# CROWNTAIL BREEDING



## rubybetta777 (May 11, 2008)

um im trying to breed a crown tail male and wild female betta splenda. i need help she always rejects him


----------



## PDXfishy (Jul 15, 2008)

Read a little, do your research. You can't just throw fish together and expect them to breed automatially. No offense, but a few hours ago, you asked about what to feed your fish. Breeding takes a little knowledge. 

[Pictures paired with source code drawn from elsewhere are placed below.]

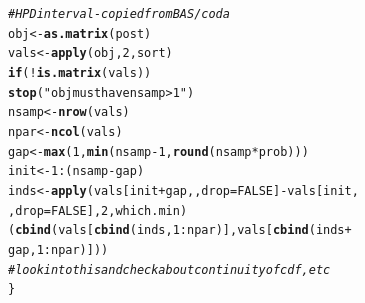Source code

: \documentclass[AMA,STIX1COL]{WileyNJD-v2}\usepackage[]{graphicx}\usepackage[]{color}
\makeatletter
\newcommand{\hlnum}[1]{\textcolor[rgb]{0.686,0.059,0.569}{#1}}%
\newcommand{\hlstr}[1]{\textcolor[rgb]{0.192,0.494,0.8}{#1}}%
\newcommand{\hlcom}[1]{\textcolor[rgb]{0.678,0.584,0.686}{\textit{#1}}}%
\newcommand{\hlopt}[1]{\textcolor[rgb]{0,0,0}{#1}}%
\newcommand{\hlstd}[1]{\textcolor[rgb]{0.345,0.345,0.345}{#1}}%
\newcommand{\hlkwa}[1]{\textcolor[rgb]{0.161,0.373,0.58}{\textbf{#1}}}%
\newcommand{\hlkwb}[1]{\textcolor[rgb]{0.69,0.353,0.396}{#1}}%
\newcommand{\hlkwc}[1]{\textcolor[rgb]{0.333,0.667,0.333}{#1}}%
\newcommand{\hlkwd}[1]{\textcolor[rgb]{0.737,0.353,0.396}{\textbf{#1}}}%
\newenvironment{kframe}{%
 \def\at@end@of@kframe{}%
 \ifinner\ifhmode%
  \def\at@end@of@kframe{\end{minipage}}%
  \begin{minipage}{\columnwidth}%
 \fi\fi%
 \def\FrameCommand##1{\hskip\@totalleftmargin \hskip-\fboxsep
 \colorbox{shadecolor}{##1}\hskip-\fboxsep
     \hskip-\linewidth \hskip-\@totalleftmargin \hskip\columnwidth}%
 \MakeFramed {\advance\hsize-\width
   \@totalleftmargin\z@ \linewidth\hsize
   \@setminipage}}%
 {\par\unskip\endMakeFramed%
 \at@end@of@kframe}
\newenvironment{knitrout}{}{} %
\makeatother
\begin{document}
\begin{knitrout}
\begin{kframe}
\begin{alltt}
  \hlcom{#HPD interval- copied from BAS/coda}
  \hlstd{obj} \hlkwb{<-} \hlkwd{as.matrix}\hlstd{(post)}
  \hlstd{vals} \hlkwb{<-} \hlkwd{apply}\hlstd{(obj,} \hlnum{2}\hlstd{, sort)}
  \hlkwa{if} \hlstd{(}\hlopt{!}\hlkwd{is.matrix}\hlstd{(vals))}
    \hlkwd{stop}\hlstd{(}\hlstr{"obj must have nsamp > 1"}\hlstd{)}
  \hlstd{nsamp} \hlkwb{<-} \hlkwd{nrow}\hlstd{(vals)}
  \hlstd{npar} \hlkwb{<-} \hlkwd{ncol}\hlstd{(vals)}
  \hlstd{gap} \hlkwb{<-} \hlkwd{max}\hlstd{(}\hlnum{1}\hlstd{,} \hlkwd{min}\hlstd{(nsamp} \hlopt{-} \hlnum{1}\hlstd{,} \hlkwd{round}\hlstd{(nsamp} \hlopt{*} \hlstd{prob)))}
  \hlstd{init} \hlkwb{<-} \hlnum{1}\hlopt{:}\hlstd{(nsamp} \hlopt{-} \hlstd{gap)}
  \hlstd{inds} \hlkwb{<-} \hlkwd{apply}\hlstd{(vals[init} \hlopt{+} \hlstd{gap, ,} \hlkwc{drop} \hlstd{=} \hlnum{FALSE}\hlstd{]} \hlopt{-} \hlstd{vals[init,}
                                                        \hlstd{,} \hlkwc{drop} \hlstd{=} \hlnum{FALSE}\hlstd{],} \hlnum{2}\hlstd{, which.min)}
  \hlstd{(}\hlkwd{cbind}\hlstd{(vals[}\hlkwd{cbind}\hlstd{(inds,} \hlnum{1}\hlopt{:}\hlstd{npar)], vals[}\hlkwd{cbind}\hlstd{(inds} \hlopt{+}
                                                 \hlstd{gap,} \hlnum{1}\hlopt{:}\hlstd{npar)]))}
  \hlcom{#look into this and check about continuity of cdf, etc}
\hlstd{\}}
\end{alltt}
\end{kframe}
\end{knitrout}
\end{document}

Always treat your fish well. That's the most important prerequisite to successful breeding.


----------



## Meatpuppet (Mar 1, 2008)

im surprised they havent tried to kill each other yet if you just plopped them together. you have to be 110% sure you know what your doing by doing all your online research. you need to get all the objects and materials you'll need. And the male has to have made a bubblenest and the female needs virtical stripes or somthing like that- im no expert.

as agree to what was said. Master the way of betta keeping way before you start thinking about breeding


----------



## dramaqueen (Jul 7, 2008)

The female has to be ready to accept the male or he could kill her.


----------



## Mz.KayKay (Aug 14, 2008)

*Ok*

I would say maybe she aint interested but i need to know how do u breed ?


----------



## okiemavis (Nov 10, 2007)

Breeding bettas is not an easy endeavor. You'll need to condition the mates separately, slowly introduce them, and that's just the easy part.

Raising the fry requires extremely good water quality, live micro foods (such as vinegar eels, microworms or baby brine shrimp) and lots of attention. When they get older you'll need individual containers for every male. Keep in mind that they lay 100-500 eggs when they breed, so that's a LOT of space.


----------